6/10
Attitude Readjustment
28 October 2013
Albert Finney gives a breakout performance in Saturday Night And Sunday Morning which launched him into stardom. But as for Great Britain's angry young men I much prefer Richard Burton in Look Back In Anger. But I will say it is certainly a tribute to Finney as an actor and to his charisma that he kept the audiences interested in such a lout of a character that he portrayed.

Burton's Jimmy Porter was a lout himself, but someone capable of looking at the wider world and caring about it. His best scene in Look Back In Anger was him standing up to the market supervisor on behalf of an Indian merchant who was being discriminated against.
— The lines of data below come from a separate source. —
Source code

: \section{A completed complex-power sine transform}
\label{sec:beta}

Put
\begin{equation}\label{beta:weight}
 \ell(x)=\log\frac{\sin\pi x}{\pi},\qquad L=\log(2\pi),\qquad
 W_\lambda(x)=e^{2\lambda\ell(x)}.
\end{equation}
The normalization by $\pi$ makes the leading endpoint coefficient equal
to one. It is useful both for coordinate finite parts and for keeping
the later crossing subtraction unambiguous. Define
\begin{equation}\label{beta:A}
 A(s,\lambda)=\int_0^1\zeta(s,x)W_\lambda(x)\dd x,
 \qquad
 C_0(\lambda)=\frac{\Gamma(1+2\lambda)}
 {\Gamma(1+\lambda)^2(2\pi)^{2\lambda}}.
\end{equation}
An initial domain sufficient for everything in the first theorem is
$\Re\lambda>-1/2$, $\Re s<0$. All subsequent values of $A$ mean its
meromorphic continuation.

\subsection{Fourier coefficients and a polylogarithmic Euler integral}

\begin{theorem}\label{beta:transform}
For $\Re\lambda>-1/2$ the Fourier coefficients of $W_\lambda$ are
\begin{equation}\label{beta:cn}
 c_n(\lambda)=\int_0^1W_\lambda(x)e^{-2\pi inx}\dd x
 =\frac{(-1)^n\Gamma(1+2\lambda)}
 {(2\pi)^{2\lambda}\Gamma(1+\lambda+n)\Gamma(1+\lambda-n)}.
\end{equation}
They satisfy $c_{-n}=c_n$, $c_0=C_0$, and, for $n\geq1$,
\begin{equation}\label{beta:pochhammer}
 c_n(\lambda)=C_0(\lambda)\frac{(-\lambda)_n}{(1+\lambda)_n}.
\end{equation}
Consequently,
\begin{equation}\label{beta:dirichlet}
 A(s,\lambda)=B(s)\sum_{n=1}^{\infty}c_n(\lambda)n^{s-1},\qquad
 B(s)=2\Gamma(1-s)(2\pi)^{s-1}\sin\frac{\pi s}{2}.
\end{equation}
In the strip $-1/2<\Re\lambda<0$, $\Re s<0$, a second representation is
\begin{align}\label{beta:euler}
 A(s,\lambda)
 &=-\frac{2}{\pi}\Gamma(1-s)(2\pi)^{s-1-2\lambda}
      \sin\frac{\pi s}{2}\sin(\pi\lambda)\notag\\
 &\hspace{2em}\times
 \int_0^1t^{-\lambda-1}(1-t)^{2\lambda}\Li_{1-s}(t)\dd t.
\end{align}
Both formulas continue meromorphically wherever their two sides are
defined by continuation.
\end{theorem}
But our protagonist Arthur Seaton could give less of an atom of human waste product about the wider world. He's stuck in a dull factory job and takes it out on the world. He lives only for the weekend when he's out carousing with his mates at the local pub and carousing with Rachel Roberts who is married to one of his supervisors at the job.
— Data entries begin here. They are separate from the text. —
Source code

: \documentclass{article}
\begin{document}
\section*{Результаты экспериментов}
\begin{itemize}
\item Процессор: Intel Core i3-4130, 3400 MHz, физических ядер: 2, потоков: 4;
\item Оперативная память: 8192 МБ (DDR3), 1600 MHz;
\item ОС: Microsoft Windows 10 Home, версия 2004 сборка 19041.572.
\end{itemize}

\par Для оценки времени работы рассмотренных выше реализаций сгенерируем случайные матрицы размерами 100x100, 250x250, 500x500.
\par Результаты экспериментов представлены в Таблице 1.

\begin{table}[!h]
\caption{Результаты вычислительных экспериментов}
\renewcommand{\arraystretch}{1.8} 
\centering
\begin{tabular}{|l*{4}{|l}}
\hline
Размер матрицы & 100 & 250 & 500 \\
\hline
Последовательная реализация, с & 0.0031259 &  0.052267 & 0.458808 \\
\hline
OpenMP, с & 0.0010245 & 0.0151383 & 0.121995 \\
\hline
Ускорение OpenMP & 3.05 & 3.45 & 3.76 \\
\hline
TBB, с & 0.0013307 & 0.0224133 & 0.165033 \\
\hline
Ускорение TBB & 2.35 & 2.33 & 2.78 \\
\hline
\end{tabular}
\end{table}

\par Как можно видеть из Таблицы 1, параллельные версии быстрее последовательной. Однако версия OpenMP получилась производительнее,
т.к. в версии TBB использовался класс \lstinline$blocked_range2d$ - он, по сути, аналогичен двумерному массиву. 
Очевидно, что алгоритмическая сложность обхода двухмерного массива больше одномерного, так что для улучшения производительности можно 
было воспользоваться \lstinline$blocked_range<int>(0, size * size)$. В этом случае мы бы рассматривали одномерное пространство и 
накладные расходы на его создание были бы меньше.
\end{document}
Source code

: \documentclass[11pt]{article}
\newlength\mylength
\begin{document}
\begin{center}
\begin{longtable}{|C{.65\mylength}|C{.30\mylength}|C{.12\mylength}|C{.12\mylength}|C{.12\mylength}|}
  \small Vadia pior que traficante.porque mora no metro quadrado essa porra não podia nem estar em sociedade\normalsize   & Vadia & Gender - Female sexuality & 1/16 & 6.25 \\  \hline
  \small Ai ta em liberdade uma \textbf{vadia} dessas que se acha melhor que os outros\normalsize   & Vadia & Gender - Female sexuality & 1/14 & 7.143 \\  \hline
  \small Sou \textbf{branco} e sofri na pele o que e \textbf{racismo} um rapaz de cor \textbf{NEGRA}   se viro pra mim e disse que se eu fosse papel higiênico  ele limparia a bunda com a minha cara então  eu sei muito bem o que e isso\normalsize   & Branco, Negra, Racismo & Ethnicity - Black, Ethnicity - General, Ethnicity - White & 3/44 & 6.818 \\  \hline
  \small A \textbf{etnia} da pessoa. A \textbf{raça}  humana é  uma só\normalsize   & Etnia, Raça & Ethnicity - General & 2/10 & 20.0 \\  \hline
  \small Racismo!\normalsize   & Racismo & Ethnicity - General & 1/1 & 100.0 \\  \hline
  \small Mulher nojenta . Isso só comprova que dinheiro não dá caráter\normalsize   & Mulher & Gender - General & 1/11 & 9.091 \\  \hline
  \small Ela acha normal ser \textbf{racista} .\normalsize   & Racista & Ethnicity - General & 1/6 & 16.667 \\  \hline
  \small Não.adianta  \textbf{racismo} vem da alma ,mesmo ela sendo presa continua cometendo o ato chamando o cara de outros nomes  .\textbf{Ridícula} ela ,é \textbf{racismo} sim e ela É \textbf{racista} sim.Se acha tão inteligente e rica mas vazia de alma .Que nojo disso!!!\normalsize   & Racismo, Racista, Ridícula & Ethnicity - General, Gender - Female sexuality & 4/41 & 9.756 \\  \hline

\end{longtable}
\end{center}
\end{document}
Things change a bit when Finney meets up with Shirley Anne Field who's a pretty young thing and doesn't have an inconvenient husband around. He's keeping them both, but then Roberts gets inconveniently pregnant by Finney.

There's some indication in the end that Finney might readjust his attitude on life in general and the opposite sex in particular under the tutelage of Field. Still I really haven't much hope for him.

Rachel Roberts turns in a fine performance as a woman used and abused by a truly sexy lout of a man. And Finney despite the repellent nature of his character will keep you glued to the big screen or small.